23. Whether a person or group of persons can be said to have de facto control of a corporation, notwithstanding that they do not legally control more than 50 per cent of its voting shares, will depend on each factual situation. The following are some general factors that may be used in determining whether de facto control exists:

(a) the percentage of ownership of voting shares (when such ownership is not more than 50 per cent) in relation to the holdings of other shareholders;

(b) ownership of a large debt of a corporation which may become payable on demand (unless exempted by subsection 256(3) or (6)) or a substantial investment in retractable preferred shares;

(c) shareholder agreements including the holding of a casting vote;

(d) commercial or contractual relationships of the corporation, e.g., economic dependence on a single supplier or customer;

(e) possession of a unique expertise that is required to operate the business; and

(f) the influence that a family member, who is a shareholder, creditor, supplier, etc., of a corporation, may have over another family member who is a shareholder of the corporation.

. . .

In addition to the general factors described above, the composition of the board of directors and the control of day-to-day management and operation of the business would be considered.

[41]          In Duha Printers, supra, Iacobucci J. alluded to the fact that although external agreements should not have any place in the analysis of control de jure, they were relevant in determining the existence of de facto control (p. 6345).

[42]          In the present case, several elements must be examined in conjunction with each other to determine whether de facto control existed in 1996.

[43]          In my view, the evidence discloses that not only did Mr. Eaton and Dr. Teichman control the day-to-day operations of the appellant from San Francisco but they also controlled its fortune by making all the decisions. Counsel for the appellant argued that all decisions were nevertheless taken under the authority of its board of directors. The board of directors was composed of three people, namely Messrs. Wooder, Eaton and Budgell. No evidence was adduced as to Mr. Budgell's role in the appellant. The only thing we know is that he is Canadian, that he was an accountant working occasionally for Custom and that he never met the other Canadian director, Mr. Wooder. As for Mr. Wooder, he was a director and the president of the appellant. One would assume that, holding these positions, he would be relatively well informed about the appellant. This assumption is reinforced by the duties of the president as stated in the "Organizational and General Administrative Resolutions of the Board of Directors of [the appellant] . . .". Those duties are described as follows in Exhibit A-2, Tab 44, pp. 8-9:

(a) PRESIDENT. The President shall be the chief operating officer and shall have the powers and duties conferred upon him by the by-laws of the Corporation and by this resolution and such other powers and duties as the Board of Directors may determine. The President shall exercise a general control of and supervision over the affairs and business of the Corporation, except to the extent that the Board of Directors shall otherwise determine.

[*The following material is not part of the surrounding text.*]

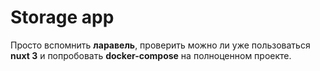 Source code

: # Storage app

Просто вспомнить **ларавель**, проверить можно ли уже пользоваться **nuxt 3** и попробовать **docker-compose** на полноценном проекте.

[44]          It is obvious from the evidence that Mr. Wooder did not exercise such control and supervision over the affairs and business of the appellant. With respect to the administrative services provided by Mimetix to the appellant, Mr. Wooder testified that the sole reason for having the services provided by Mimetix was that they were thereby obtained at a lesser cost than if they were provided in Canada. Mr. Wooder did not know if any monies were paid for the administrative services but assumed that the $12,000 shown for the year on the appellant's financial statements represented the consideration for those services. In addition, Mr. Wooder did not even know who the authorized signing officers for the appellant were, and he never met the other Canadian director, Mr. Budgell. Furthermore, with the exception of the acquisition of the Collette mixer, he was not aware of any of the contracts signed by the appellant in the operation of its business. It seems quite unusual for a director and president of a company to be uninformed to such a degree. Mr. Wooder admitted that if Helix had not invested $3 million in Mimetix, he would not have been appointed to the appellant's board of directors. It is therefore erroneous to assert, as does counsel for the appellant, that the administrative personnel in the U.S. was acting under the authority and supervision of the appellant's board of directors. Mr. Eaton alone was not the board of directors.

[45]          Indeed the evidence discloses that the only director that exercised such control and supervision was Mr. Eaton, the non-resident director. He was the one who took or approved all of the decisions, the main one being the hiring of Dr. Teichman, who replaced the Canadian medical doctor, Dr. Bernard. That decision was taken without the approval of the board of directors. It does not appear that either Mr. Wooder or Mr. Budgell was consulted at that time; at least the evidence does not show that to have been the case.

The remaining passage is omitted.